▸ WHAT THE TASK ASKS: Please find the lines in the entries below that contain the word "Read", and copy each one.

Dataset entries
####
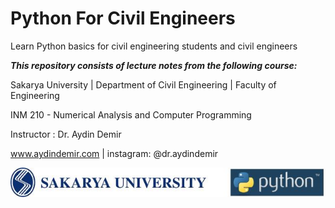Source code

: # Python For Civil Engineers
Learn Python basics for civil engineering students and civil engineers

***This repository consists of lecture notes from the following course:***

Sakarya University | Department of Civil Engineering | Faculty of Engineering

INM 210 - Numerical Analysis and Computer Programming

Instructor : Dr. Aydin Demir

www.aydindemir.com | instagram: @dr.aydindemir

<img src="./Figures/SAUyatay2logo1.jpg" align="left"/> <br> 
<br> 
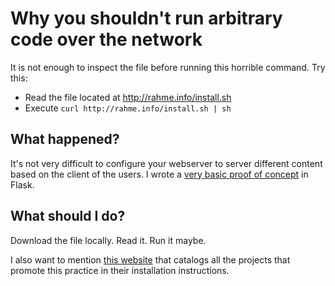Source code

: Why you shouldn't run arbitrary code over the network
=====================================================

It is not enough to inspect the file before running this horrible command. Try
this:

* Read the file located at http://rahme.info/install.sh
* Execute `curl http://rahme.info/install.sh | sh`


What happened?
--------------

It's not very difficult to configure your webserver to server different content
based on the client of the users. I wrote a [very basic proof of concept][1] in
Flask.

What should I do?
-----------------
Download the file locally. Read it. Run it maybe.



I also want to mention [this website][2] that catalogs all the projects that
promote this practice in their installation instructions.

[1]: https://github.com/joehakimrahme/curlsh/blob/master/curlsh.py#L7
[2]: http://curlpipesh.tumblr.com/

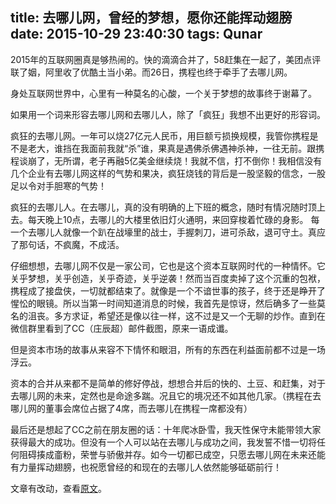 title: 去哪儿网，曾经的梦想，愿你还能挥动翅膀
date: 2015-10-29 23:40:30
tags: Qunar
---
2015年的互联网圈真是够热闹的。快的滴滴合并了，58赶集在一起了，美团点评联了姻，阿里收了优酷土当小弟。而26日，携程也终于牵手了去哪儿网。


身处互联网世界中，心里有一种莫名的心酸，一个关于梦想的故事终于谢幕了。


如果用一个词来形容去哪儿网和去哪儿人，除了「疯狂」我想不出更好的形容词。


疯狂的去哪儿网。一年可以烧27亿元人民币，用巨额亏损换规模，我管你携程是不是老大，谁挡在我面前我就“杀”谁，果真是遇佛杀佛遇神杀神，一往无前。跟携程谈崩了，无所谓，老子再融5亿美金继续烧！我就不信，打不倒你！我相信没有几个企业有去哪儿网这样的气势和果决，疯狂烧钱的背后是一股坚毅的信念，一股足以令对手胆寒的气势！


疯狂的去哪儿人。在去哪儿，真的没有明确的上下班的概念，随时有情况随时顶上去。每天晚上10点，去哪儿的大楼里依旧灯火通明，来回穿梭着忙碌的身影。 每一个去哪儿人就像一个趴在战壕里的战士，手握刺刀，进可杀敌，退可守土。真应了那句话，不疯魔，不成活。


仔细想想，去哪儿网不仅是一家公司，它也是这个资本互联网时代的一种情怀。它关乎梦想，关乎创造，关乎奇迹，关乎逆袭！然而当百度卖掉了这个沉重的包袱，携程成了接盘侠，一切就都结束了。就像是一个不谙世事的孩子，终于还是睁开了惺忪的眼镜。所以当第一时间知道消息的时候，我首先是惊讶，然后确多了一些莫名的沮丧。多方求证，希望还是像以往一样，这不过是又一个无聊的炒作。直到在微信群里看到了CC（庄辰超）邮件截图，原来一语成谶。


但是资本市场的故事从来容不下情怀和眼泪，所有的东西在利益面前都不过是一场浮云。


资本的合并从来都不是简单的修好停战，想想合并后的快的、土豆、和赶集，对于去哪儿网的未来，定然也是命途多踹。况且它的境况还不如其他几家。（携程在去哪儿网的董事会席位占据了4席，而去哪儿在携程一席都没有）


最后还是想起了CC之前在朋友圈的话：十年爬冰卧雪，我天性保守未能带领大家获得最大的成功。但没有一个人可以站在去哪儿与成功之间，我发誓不惜一切将任何阻碍揍成齑粉，荣誉与骄傲并存。如今一切都已成空，只愿去哪儿网在未来还能有力量挥动翅膀，也祝愿曾经的和现在的去哪儿人依然能够砥砺前行！


文章有改动，查看[原文](http://mp.weixin.qq.com/s?__biz=MzA5MTI1MzMwMw==&mid=400340638&idx=1&sn=8c84056fe2f58494fb991ea33c21406a&scene=23&srcid=1029piqt3n0TYKBfsNcrBu1b)。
####
▸ RESPONSE:
* Read the file located at http://rahme.info/install.sh
Download the file locally. Read it. Run it maybe.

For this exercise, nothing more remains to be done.